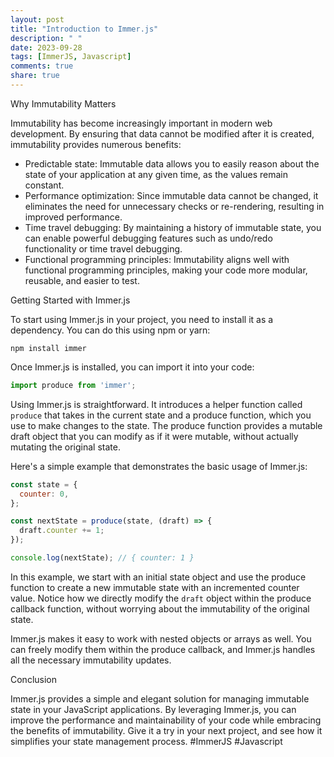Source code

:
 ```yaml
---
layout: post
title: "Introduction to Immer.js"
description: " "
date: 2023-09-28
tags: [ImmerJS, Javascript]
comments: true
share: true
---
```


Why Immutability Matters

Immutability has become increasingly important in modern web development. By ensuring that data cannot be modified after it is created, immutability provides numerous benefits:

- Predictable state: Immutable data allows you to easily reason about the state of your application at any given time, as the values remain constant.
- Performance optimization: Since immutable data cannot be changed, it eliminates the need for unnecessary checks or re-rendering, resulting in improved performance.
- Time travel debugging: By maintaining a history of immutable state, you can enable powerful debugging features such as undo/redo functionality or time travel debugging.
- Functional programming principles: Immutability aligns well with functional programming principles, making your code more modular, reusable, and easier to test.

Getting Started with Immer.js

To start using Immer.js in your project, you need to install it as a dependency. You can do this using npm or yarn:

```
npm install immer
```

Once Immer.js is installed, you can import it into your code:

```javascript
import produce from 'immer';
```

Using Immer.js is straightforward. It introduces a helper function called `produce` that takes in the current state and a produce function, which you use to make changes to the state. The produce function provides a mutable draft object that you can modify as if it were mutable, without actually mutating the original state.

Here's a simple example that demonstrates the basic usage of Immer.js:

```javascript
const state = {
  counter: 0,
};

const nextState = produce(state, (draft) => {
  draft.counter += 1;
});

console.log(nextState); // { counter: 1 }
```

In this example, we start with an initial state object and use the produce function to create a new immutable state with an incremented counter value. Notice how we directly modify the `draft` object within the produce callback function, without worrying about the immutability of the original state.

Immer.js makes it easy to work with nested objects or arrays as well. You can freely modify them within the produce callback, and Immer.js handles all the necessary immutability updates.

Conclusion

Immer.js provides a simple and elegant solution for managing immutable state in your JavaScript applications. By leveraging Immer.js, you can improve the performance and maintainability of your code while embracing the benefits of immutability. Give it a try in your next project, and see how it simplifies your state management process. #ImmerJS #Javascript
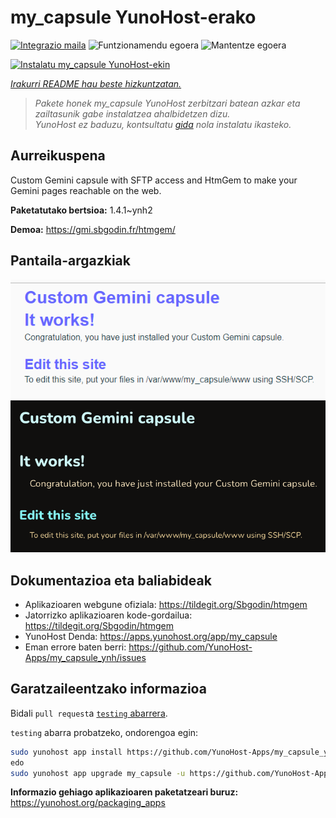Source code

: <!--
Ohart ongi: README hau automatikoki sortu da <https://github.com/YunoHost/apps/tree/master/tools/readme_generator>ri esker
EZ editatu eskuz.
-->

# my_capsule YunoHost-erako

[![Integrazio maila](https://dash.yunohost.org/integration/my_capsule.svg)](https://dash.yunohost.org/appci/app/my_capsule) ![Funtzionamendu egoera](https://ci-apps.yunohost.org/ci/badges/my_capsule.status.svg) ![Mantentze egoera](https://ci-apps.yunohost.org/ci/badges/my_capsule.maintain.svg)

[![Instalatu my_capsule YunoHost-ekin](https://install-app.yunohost.org/install-with-yunohost.svg)](https://install-app.yunohost.org/?app=my_capsule)

*[Irakurri README hau beste hizkuntzatan.](./ALL_README.md)*

> *Pakete honek my_capsule YunoHost zerbitzari batean azkar eta zailtasunik gabe instalatzea ahalbidetzen dizu.*  
> *YunoHost ez baduzu, kontsultatu [gida](https://yunohost.org/install) nola instalatu ikasteko.*

## Aurreikuspena

Custom Gemini capsule with SFTP access and HtmGem to make your Gemini pages reachable on the web.


**Paketatutako bertsioa:** 1.4.1~ynh2

**Demoa:** <https://gmi.sbgodin.fr/htmgem/>

## Pantaila-argazkiak

![my_capsule(r)en pantaila-argazkia](./doc/screenshots/screenshot2.png)
![my_capsule(r)en pantaila-argazkia](./doc/screenshots/screenshot1.png)

## Dokumentazioa eta baliabideak

- Aplikazioaren webgune ofiziala: <https://tildegit.org/Sbgodin/htmgem>
- Jatorrizko aplikazioaren kode-gordailua: <https://tildegit.org/Sbgodin/htmgem>
- YunoHost Denda: <https://apps.yunohost.org/app/my_capsule>
- Eman errore baten berri: <https://github.com/YunoHost-Apps/my_capsule_ynh/issues>

## Garatzaileentzako informazioa

Bidali `pull request`a [`testing` abarrera](https://github.com/YunoHost-Apps/my_capsule_ynh/tree/testing).

`testing` abarra probatzeko, ondorengoa egin:

```bash
sudo yunohost app install https://github.com/YunoHost-Apps/my_capsule_ynh/tree/testing --debug
edo
sudo yunohost app upgrade my_capsule -u https://github.com/YunoHost-Apps/my_capsule_ynh/tree/testing --debug
```

**Informazio gehiago aplikazioaren paketatzeari buruz:** <https://yunohost.org/packaging_apps>
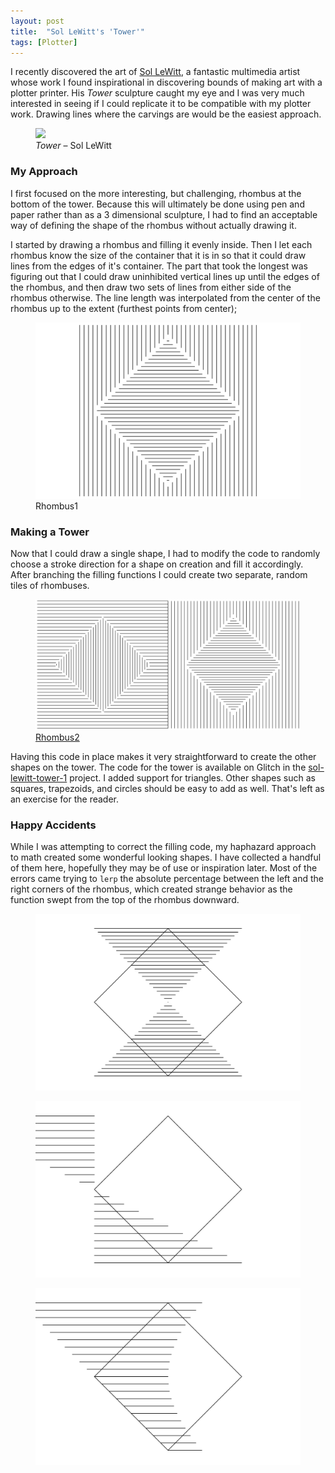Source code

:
 ```yaml
---
layout: post
title:  "Sol LeWitt's 'Tower'"
tags: [Plotter]
---
```


I recently discovered the art of [Sol LeWitt](https://en.wikipedia.org/wiki/Sol_LeWitt), a fantastic multimedia artist whose work I found inspirational in discovering bounds of making art with a plotter printer. His _Tower_ sculpture caught my eye and I was very much interested in seeing if I could replicate it to be compatible with my plotter work. Drawing lines where the carvings are would be the easiest approach.

<figure class="image--inline-left">
  <img class="cap-height" src="https://upload.wikimedia.org/wikipedia/en/a/aa/Tower_1984.jpg">
  <figcaption><i>Tower</i> – Sol LeWitt</figcaption>
</figure>

### My Approach

I first focused on the more interesting, but challenging, rhombus at the bottom of the tower. Because this will ultimately be done using pen and paper rather than as a 3 dimensional sculpture, I had to find an acceptable way of defining the shape of the rhombus without actually drawing it.

I started by drawing a rhombus and filling it evenly inside. Then I let each rhombus know the size of the container that it is in so that it could draw lines from the edges of it's container. The part that took the longest was figuring out that I could draw uninhibited vertical lines up until the edges of the rhombus, and then draw two sets of lines from either side of the rhombus otherwise. The line length was interpolated from the center of the rhombus up to the extent (furthest points from center);

<figure>
  <img src="/assets/images/sol-lewitt/rhombus1.svg">
  <figcaption>Rhombus1</figcaption>
</figure>

### Making a Tower

Now that I could draw a single shape, I had to modify the code to randomly choose a stroke direction for a shape on creation and fill it accordingly. After branching the filling functions I could create two separate, random tiles of rhombuses.

<figure>
  <img src="/assets/images/sol-lewitt/rhombus2.svg">
  <figcaption><a href="https://glitch.com/~sol-lewitt-tower-1" target="_blank">Rhombus2</a></figcaption>
</figure>

Having this code in place makes it very straightforward to create the other shapes on the tower. The code for the tower is available on Glitch in the [sol-lewitt-tower-1](https://glitch.com/~sol-lewitt-tower-1) project. I added support for triangles. Other shapes such as squares, trapezoids, and circles should be easy to add as well. That's left as an exercise for the reader.

### Happy Accidents

While I was attempting to correct the filling code, my haphazard approach to math created some wonderful looking shapes. I have collected a handful of them here, hopefully they may be of use or inspiration later. Most of the errors came trying to `lerp` the absolute percentage between the left and the right corners of the rhombus, which created strange behavior as the function swept from the top of the rhombus downward.

<figure>
  <img src="/assets/images/sol-lewitt/rhombus3.svg">
</figure>

<figure>
  <img src="/assets/images/sol-lewitt/rhombus4.svg">
</figure>

<figure>
  <img src="/assets/images/sol-lewitt/rhombus5.svg">
</figure>
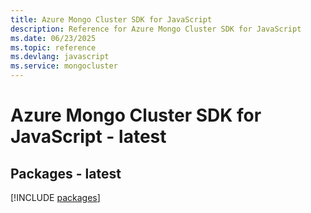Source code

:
 ```yaml
---
title: Azure Mongo Cluster SDK for JavaScript
description: Reference for Azure Mongo Cluster SDK for JavaScript
ms.date: 06/23/2025
ms.topic: reference
ms.devlang: javascript
ms.service: mongocluster
---
```

# Azure Mongo Cluster SDK for JavaScript - latest
## Packages - latest
[!INCLUDE [packages](mongo-cluster-index.md)]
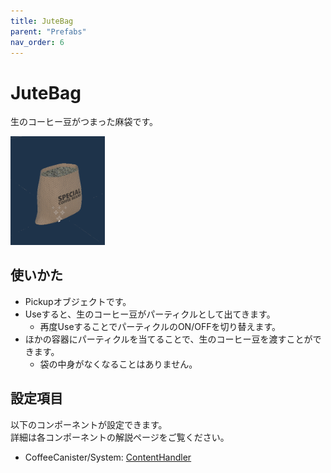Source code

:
 ```yaml
---
title: JuteBag
parent: "Prefabs"
nav_order: 6
---
```


# JuteBag

生のコーヒー豆がつまった麻袋です。

<img src="/assets/images/prefabs/JuteBag.png" width="30%" alt="picture of jute bag.">


## 使いかた

- Pickupオブジェクトです。
- Useすると、生のコーヒー豆がパーティクルとして出てきます。
  - 再度UseすることでパーティクルのON/OFFを切り替えます。
- ほかの容器にパーティクルを当てることで、生のコーヒー豆を渡すことができます。
  - 袋の中身がなくなることはありません。


## 設定項目

以下のコンポーネントが設定できます。  
詳細は各コンポーネントの解説ページをご覧ください。

- CoffeeCanister/System: [ContentHandler]



[ContentHandler]: /docs/udon/ContentHandler

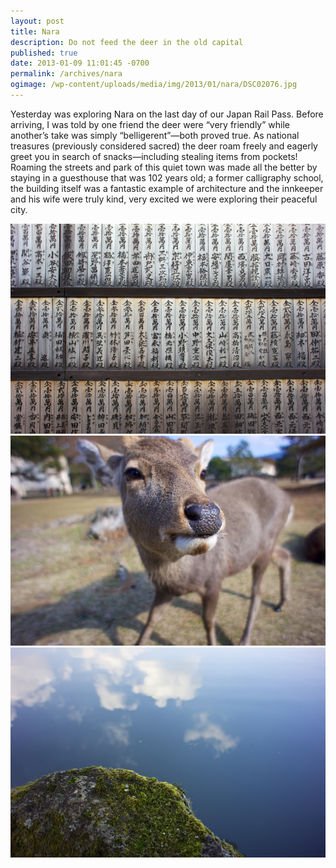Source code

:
 ```yaml
---
layout: post
title: Nara
description: Do not feed the deer in the old capital
published: true
date: 2013-01-09 11:01:45 -0700
permalink: /archives/nara
ogimage: /wp-content/uploads/media/img/2013/01/nara/DSC02076.jpg
---
```

Yesterday was exploring Nara on the last day of our Japan Rail Pass. Before arriving, I was told by one friend the deer were “very friendly” while another’s take was simply “belligerent”—both proved true. As national treasures (previously considered sacred) the deer roam freely and eagerly greet you in search of snacks—including stealing items from pockets! Roaming the streets and park of this quiet town was made all the better by staying in a guesthouse that was 102 years old; a former calligraphy school, the building itself was a fantastic example of architecture and the innkeeper and his wife were truly kind, very excited we were exploring their peaceful city.

![Temple writing][1]
![Deer][2]
![Pond reflections][3]

 [1]: /wp-content/uploads/media/img/2013/01/nara/DSC02059.jpg
 [2]: /wp-content/uploads/media/img/2013/01/nara/DSC02076.jpg
 [3]: /wp-content/uploads/media/img/2013/01/nara/DSC02097.jpg
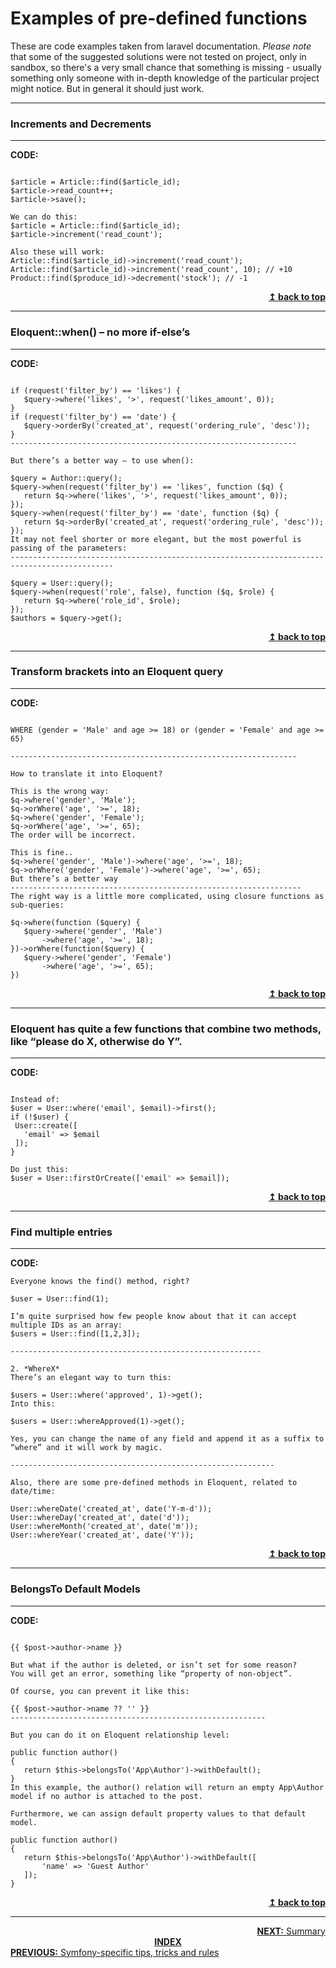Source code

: 
# Examples of pre-defined functions

These are code examples taken from laravel documentation. *Please note* that some of the suggested solutions were not tested on project, only in sandbox, so there's a very small chance that something is missing - usually something only someone with in-depth knowledge of the particular project might notice. But in general it should just work.

<hr>

###  Increments and Decrements

<hr>

**CODE:**
```Instead of this:

$article = Article::find($article_id);
$article->read_count++;
$article->save();

We can do this:
$article = Article::find($article_id);
$article->increment('read_count');

Also these will work:
Article::find($article_id)->increment('read_count');
Article::find($article_id)->increment('read_count', 10); // +10
Product::find($produce_id)->decrement('stock'); // -1
```

<div align="right">
    <b><a href="#top">↥ back to top</a></b>
</div>

<hr>

###  Eloquent::when() – no more if-else’s

<hr>

**CODE:**
```Many of us write conditional queries with “if-else”, something like this:

if (request('filter_by') == 'likes') {
   $query->where('likes', '>', request('likes_amount', 0));
}
if (request('filter_by') == 'date') {
   $query->orderBy('created_at', request('ordering_rule', 'desc'));
}
----------------------------------------------------------------

But there’s a better way – to use when():

$query = Author::query();
$query->when(request('filter_by') == 'likes', function ($q) {
   return $q->where('likes', '>', request('likes_amount', 0));
});
$query->when(request('filter_by') == 'date', function ($q) {
   return $q->orderBy('created_at', request('ordering_rule', 'desc'));
});
It may not feel shorter or more elegant, but the most powerful is passing of the parameters:
---------------------------------------------------------------------------------------------

$query = User::query();
$query->when(request('role', false), function ($q, $role) {
   return $q->where('role_id', $role);
});
$authors = $query->get();
```


<div align="right">
    <b><a href="#top">↥ back to top</a></b>
</div>

<hr>

###  Transform brackets into an Eloquent query

<hr>

**CODE:**
```What if you have and-or mix in your SQL query, like this:

WHERE (gender = 'Male' and age >= 18) or (gender = 'Female' and age >= 65)

----------------------------------------------------------------

How to translate it into Eloquent?

This is the wrong way:
$q->where('gender', 'Male');
$q->orWhere('age', '>=', 18);
$q->where('gender', 'Female');
$q->orWhere('age', '>=', 65);
The order will be incorrect.

This is fine..
$q->where('gender', 'Male')->where('age', '>=', 18);
$q->orWhere('gender', 'Female')->where('age', '>=', 65);
But there’s a better way
-----------------------------------------------------------------
The right way is a little more complicated, using closure functions as sub-queries:

$q->where(function ($query) {
   $query->where('gender', 'Male')
       ->where('age', '>=', 18);
})->orWhere(function($query) {
   $query->where('gender', 'Female')
       ->where('age', '>=', 65);
})
```


<div align="right">
    <b><a href="#top">↥ back to top</a></b>
</div>

<hr>

###  Eloquent has quite a few functions that combine two methods, like “please do X, otherwise do Y”.

<hr>

**CODE:**
```Like:  firstOrCreate():

Instead of:
$user = User::where('email', $email)->first();
if (!$user) {
 User::create([
   'email' => $email
 ]);
}

Do just this:
$user = User::firstOrCreate(['email' => $email]);
```


<div align="right">
    <b><a href="#top">↥ back to top</a></b>
</div>

<hr>

###  Find multiple entries

<hr>

**CODE:**
```1. *find()*
Everyone knows the find() method, right?

$user = User::find(1);

I’m quite surprised how few people know about that it can accept multiple IDs as an array:
$users = User::find([1,2,3]);

--------------------------------------------------------

2. *WhereX*
There’s an elegant way to turn this:

$users = User::where('approved', 1)->get();
Into this:

$users = User::whereApproved(1)->get();

Yes, you can change the name of any field and append it as a suffix to “where” and it will work by magic.

-----------------------------------------------------------

Also, there are some pre-defined methods in Eloquent, related to date/time:

User::whereDate('created_at', date('Y-m-d'));
User::whereDay('created_at', date('d'));
User::whereMonth('created_at', date('m'));
User::whereYear('created_at', date('Y'));
```


<div align="right">
    <b><a href="#top">↥ back to top</a></b>
</div>

<hr>

###  BelongsTo Default Models

<hr>

**CODE:**
```Let’s say you have Post belonging to Author and then Blade code:

{{ $post->author->name }}

But what if the author is deleted, or isn’t set for some reason?
You will get an error, something like “property of non-object”.

Of course, you can prevent it like this:

{{ $post->author->name ?? '' }}
---------------------------------------------------------

But you can do it on Eloquent relationship level:

public function author()
{
   return $this->belongsTo('App\Author')->withDefault();
}
In this example, the author() relation will return an empty App\Author model if no author is attached to the post.

Furthermore, we can assign default property values to that default model.

public function author()
{
   return $this->belongsTo('App\Author')->withDefault([
       'name' => 'Guest Author'
   ]);
}
```


<div align="right">
    <b><a href="#top">↥ back to top</a></b>
</div>

<hr>

<div align="right">
<a href="../summary/README.md"><b>NEXT:</b> Summary</a>
</div>
<div align="center">
<b><a href="../README.md">INDEX</a></b>
</div>
<div align="left">
<a href="../symfony-specific-tips-tricks-and-rules/README.md"><b>PREVIOUS:</b> Symfony-specific tips, tricks and rules</a>
</div>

-- -- --

Count the lines above that include the string "JuteBag". Write only the number.

• _Solution to the problem_:
3